Description - Breaking Japanese Diplomatic Codes by Desmond Ball
During
the Second World War, Australia maintained a super-secret organisation, the
Diplomatic (or `D’) Special Section, dedicated to breaking Japanese
diplomatic codes. The Section has remained officially secret as successive
Australian Governments have consistently refused to admit that Australia ever
intercepted diplomatic communications, even in war-time.
This book recounts the history of the Special Section and describes its
code-breaking activities. It was a small but very select organisation, whose
`technical’ members came from the worlds of Classics and Mathematics. It
concentrated on lower-grade Japanese diplomatic codes and cyphers, such as
J-19 (FUJI), LA and GEAM. However, towards the end of the war it also worked
on some Soviet messages, evidently contributing to the effort to track down
intelligence leakages from Australia to the Soviet Union.

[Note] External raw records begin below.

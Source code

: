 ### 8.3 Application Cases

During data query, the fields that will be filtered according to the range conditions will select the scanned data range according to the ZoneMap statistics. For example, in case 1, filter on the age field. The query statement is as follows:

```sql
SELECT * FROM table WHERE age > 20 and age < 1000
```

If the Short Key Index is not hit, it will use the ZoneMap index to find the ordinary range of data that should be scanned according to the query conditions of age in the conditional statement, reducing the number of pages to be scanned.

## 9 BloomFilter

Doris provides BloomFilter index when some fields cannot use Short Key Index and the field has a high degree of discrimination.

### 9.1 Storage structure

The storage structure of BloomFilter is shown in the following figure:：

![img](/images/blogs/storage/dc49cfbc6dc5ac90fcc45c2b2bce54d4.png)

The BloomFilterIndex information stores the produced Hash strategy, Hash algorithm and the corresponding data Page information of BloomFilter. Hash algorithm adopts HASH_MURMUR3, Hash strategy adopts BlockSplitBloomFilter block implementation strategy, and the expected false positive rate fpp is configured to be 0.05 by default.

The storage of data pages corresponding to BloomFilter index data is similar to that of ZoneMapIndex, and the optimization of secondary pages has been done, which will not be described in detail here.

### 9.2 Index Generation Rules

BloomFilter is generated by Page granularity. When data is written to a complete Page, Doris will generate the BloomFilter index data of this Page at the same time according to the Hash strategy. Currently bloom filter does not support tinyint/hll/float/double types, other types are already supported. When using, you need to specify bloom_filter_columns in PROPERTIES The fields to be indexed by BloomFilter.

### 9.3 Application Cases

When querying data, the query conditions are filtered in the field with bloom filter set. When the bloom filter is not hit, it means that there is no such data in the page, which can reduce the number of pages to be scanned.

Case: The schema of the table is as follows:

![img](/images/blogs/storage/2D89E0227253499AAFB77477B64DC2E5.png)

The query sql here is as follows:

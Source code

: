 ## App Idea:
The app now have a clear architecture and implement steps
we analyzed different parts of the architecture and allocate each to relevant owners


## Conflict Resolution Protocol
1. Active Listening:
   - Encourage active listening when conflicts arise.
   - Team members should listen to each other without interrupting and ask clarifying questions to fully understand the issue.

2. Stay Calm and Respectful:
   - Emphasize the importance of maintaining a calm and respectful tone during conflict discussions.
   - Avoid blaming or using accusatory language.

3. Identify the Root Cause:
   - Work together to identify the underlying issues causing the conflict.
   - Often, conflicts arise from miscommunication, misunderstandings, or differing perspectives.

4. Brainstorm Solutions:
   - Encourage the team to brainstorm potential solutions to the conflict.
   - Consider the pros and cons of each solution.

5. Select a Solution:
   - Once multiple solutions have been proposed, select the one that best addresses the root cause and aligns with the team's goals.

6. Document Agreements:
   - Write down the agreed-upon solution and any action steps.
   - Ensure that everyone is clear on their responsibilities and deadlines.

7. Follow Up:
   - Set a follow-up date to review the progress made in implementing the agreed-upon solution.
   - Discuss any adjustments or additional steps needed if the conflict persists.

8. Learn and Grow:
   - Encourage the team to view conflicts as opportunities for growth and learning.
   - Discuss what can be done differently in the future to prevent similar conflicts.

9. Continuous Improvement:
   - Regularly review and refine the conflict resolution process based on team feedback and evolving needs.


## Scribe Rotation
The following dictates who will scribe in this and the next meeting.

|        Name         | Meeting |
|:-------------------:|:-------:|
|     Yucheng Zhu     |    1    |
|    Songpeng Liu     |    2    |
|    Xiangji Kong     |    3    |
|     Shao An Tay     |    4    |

This volume has been produced primarily as a result of painstaking efforts
by David Sissons, who served in the Section for a brief period in 1945. From
the 1980s through to his death in 2006, Sissons devoted much of his time as
an academic in the Department of International Relations at ANU to compiling
as much information as possible about the history and activities of the Section
through correspondence with his former colleagues and through locating a
report on Japanese diplomatic codes and cyphers which had been written by
members of the Section in 1946. Selections of this correspondence, along with
the 1946 report, are reproduced in this volume. They comprise a unique
historical record, immensely useful to scholars and practitioners concerned
with the science of cryptography as well as historians of the cryptological
aspects of the war in the Pacific.
“This publication fills an important gap in the present available knowledge
concerning code-breaking in Australia during World War II. It also gives
overdue recognition to the important contribution made by David Sissons to
this subject”.
Professor John Mack, School of Mathematics and
Statistics, University of Sydney.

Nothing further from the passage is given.